* _Action item_
Word for word, retype each record shown below.

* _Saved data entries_
=== Begin Enclosure ===

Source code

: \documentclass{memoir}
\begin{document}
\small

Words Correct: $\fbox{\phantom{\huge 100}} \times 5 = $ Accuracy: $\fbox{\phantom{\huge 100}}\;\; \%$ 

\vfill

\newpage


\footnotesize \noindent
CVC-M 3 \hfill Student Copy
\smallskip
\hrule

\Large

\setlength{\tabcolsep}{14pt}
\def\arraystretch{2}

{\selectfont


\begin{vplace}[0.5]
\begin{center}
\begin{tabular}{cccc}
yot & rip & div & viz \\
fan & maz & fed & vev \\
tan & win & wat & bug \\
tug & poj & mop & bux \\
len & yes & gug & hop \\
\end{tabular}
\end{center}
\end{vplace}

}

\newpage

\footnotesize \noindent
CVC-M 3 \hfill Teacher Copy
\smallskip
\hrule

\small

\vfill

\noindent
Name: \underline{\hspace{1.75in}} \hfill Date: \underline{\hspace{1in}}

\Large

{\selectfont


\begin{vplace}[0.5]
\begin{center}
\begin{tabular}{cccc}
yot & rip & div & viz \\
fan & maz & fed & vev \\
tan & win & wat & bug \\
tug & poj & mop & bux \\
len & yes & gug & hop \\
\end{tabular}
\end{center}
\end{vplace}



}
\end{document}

=== End Enclosure ===

* _Written solution_
Source code

: \documentclass{memoir}
\begin{document}
\small

Words Correct: $\fbox{\phantom{\huge 100}} \times 5 = $ Accuracy: $\fbox{\phantom{\huge 100}}\;\; \%$ 

\vfill

\newpage


\footnotesize \noindent
CVC-M 3 \hfill Student Copy
\smallskip
\hrule

\Large

\setlength{\tabcolsep}{14pt}
\def\arraystretch{2}

{\selectfont


\begin{vplace}[0.5]
\begin{center}
\begin{tabular}{cccc}
yot & rip & div & viz \\
fan & maz & fed & vev \\
tan & win & wat & bug \\
tug & poj & mop & bux \\
len & yes & gug & hop \\
\end{tabular}
\end{center}
\end{vplace}

}

\newpage

\footnotesize \noindent
CVC-M 3 \hfill Teacher Copy
\smallskip
\hrule

\small

\vfill

\noindent
Name: \underline{\hspace{1.75in}} \hfill Date: \underline{\hspace{1in}}

\Large

{\selectfont


\begin{vplace}[0.5]
\begin{center}
\begin{tabular}{cccc}
yot & rip & div & viz \\
fan & maz & fed & vev \\
tan & win & wat & bug \\
tug & poj & mop & bux \\
len & yes & gug & hop \\
\end{tabular}
\end{center}
\end{vplace}



}
\end{document}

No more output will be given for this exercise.